Today (Sunday), the government approved a proposal of the Minister of Welfare and Social Security, MK Meir Cohen, and Minister of Public Security, Omer Barlev, to expand the powers of the inter-ministerial committee to investigate femicide cases. According to the expanded measures, these will now include the murder of women by family members other than their spouses.
The government established the inter-ministerial committee to investigate cases of femicide in 2002, and it currently operates as a sub-committee of the inter-ministerial committee for the treatment and prevention of domestic violence headed by the Ministry of Welfare.
A report from the beginning of the year points to cautious optimism regarding data on the murder of women in Israel by their partners and family members. The number of femicide deaths at the time of the report—16—constituted a 24% drop from 2020’s figures.

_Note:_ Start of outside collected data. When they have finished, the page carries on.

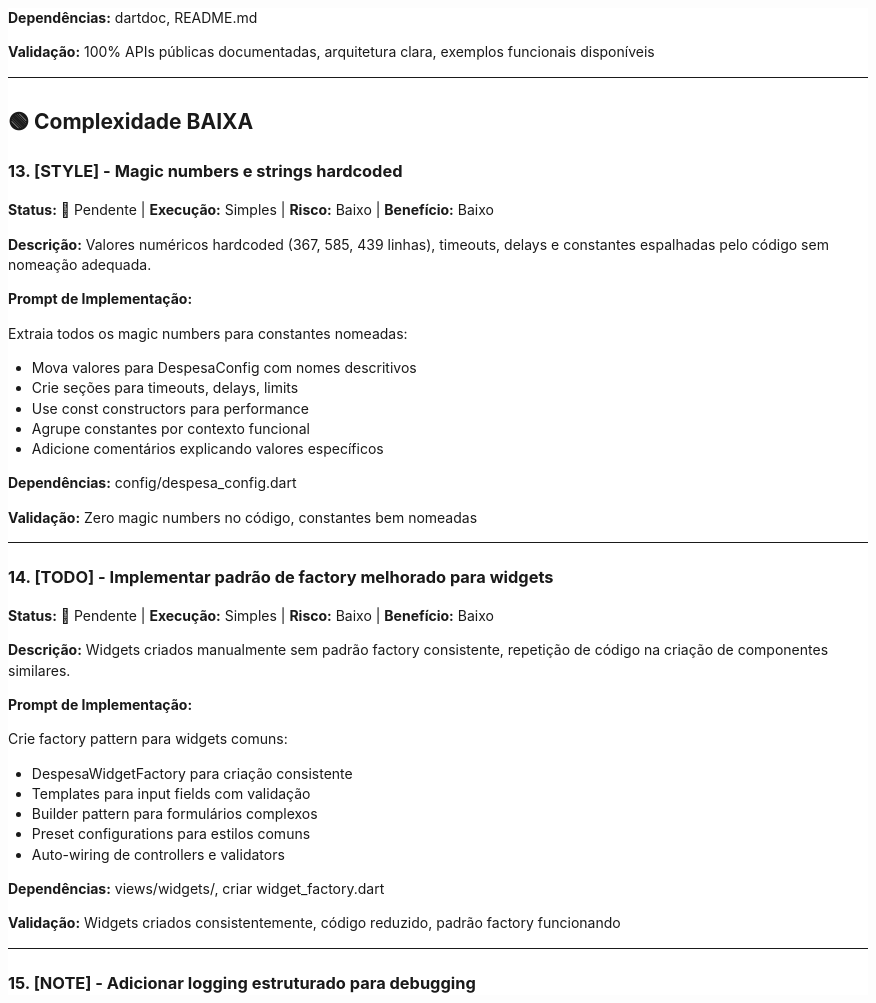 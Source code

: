 **Dependências:** dartdoc, README.md

**Validação:** 100% APIs públicas documentadas, arquitetura clara,
exemplos funcionais disponíveis

---

## 🟢 Complexidade BAIXA

### 13. [STYLE] - Magic numbers e strings hardcoded

**Status:** 🔴 Pendente | **Execução:** Simples | **Risco:** Baixo | **Benefício:** Baixo

**Descrição:** Valores numéricos hardcoded (367, 585, 439 linhas), timeouts,
delays e constantes espalhadas pelo código sem nomeação adequada.

**Prompt de Implementação:**

Extraia todos os magic numbers para constantes nomeadas:
- Mova valores para DespesaConfig com nomes descritivos
- Crie seções para timeouts, delays, limits
- Use const constructors para performance
- Agrupe constantes por contexto funcional
- Adicione comentários explicando valores específicos

**Dependências:** config/despesa_config.dart

**Validação:** Zero magic numbers no código, constantes bem nomeadas

---

### 14. [TODO] - Implementar padrão de factory melhorado para widgets

**Status:** 🔴 Pendente | **Execução:** Simples | **Risco:** Baixo | **Benefício:** Baixo

**Descrição:** Widgets criados manualmente sem padrão factory consistente,
repetição de código na criação de componentes similares.

**Prompt de Implementação:**

Crie factory pattern para widgets comuns:
- DespesaWidgetFactory para criação consistente
- Templates para input fields com validação
- Builder pattern para formulários complexos
- Preset configurations para estilos comuns
- Auto-wiring de controllers e validators

**Dependências:** views/widgets/, criar widget_factory.dart

**Validação:** Widgets criados consistentemente, código reduzido,
padrão factory funcionando

---

### 15. [NOTE] - Adicionar logging estruturado para debugging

However, the report also points to a troubling increase in the murder of mothers by their sons, which constituted a quarter of all femicide cases in 2021.
The Israel Observatory on Femicide (IOF) headed by Dr. Shalva Weil at the Hebrew University of Jerusalem (HU)’s Seymour Fox School of Education, which provides qualitative and quantitative data on femicide, reported on a total of 16 femicides in Israel over the 2021 year, down from 21 murders in 2020, during the lockdown period at the start of the COVID-19 pandemic.
Of the 16 cases, six were perpetrated by the women’s partners, four by their sons (matricide), and two by their brothers. At the time of the report the identity of four of the perpetrators remained unknown.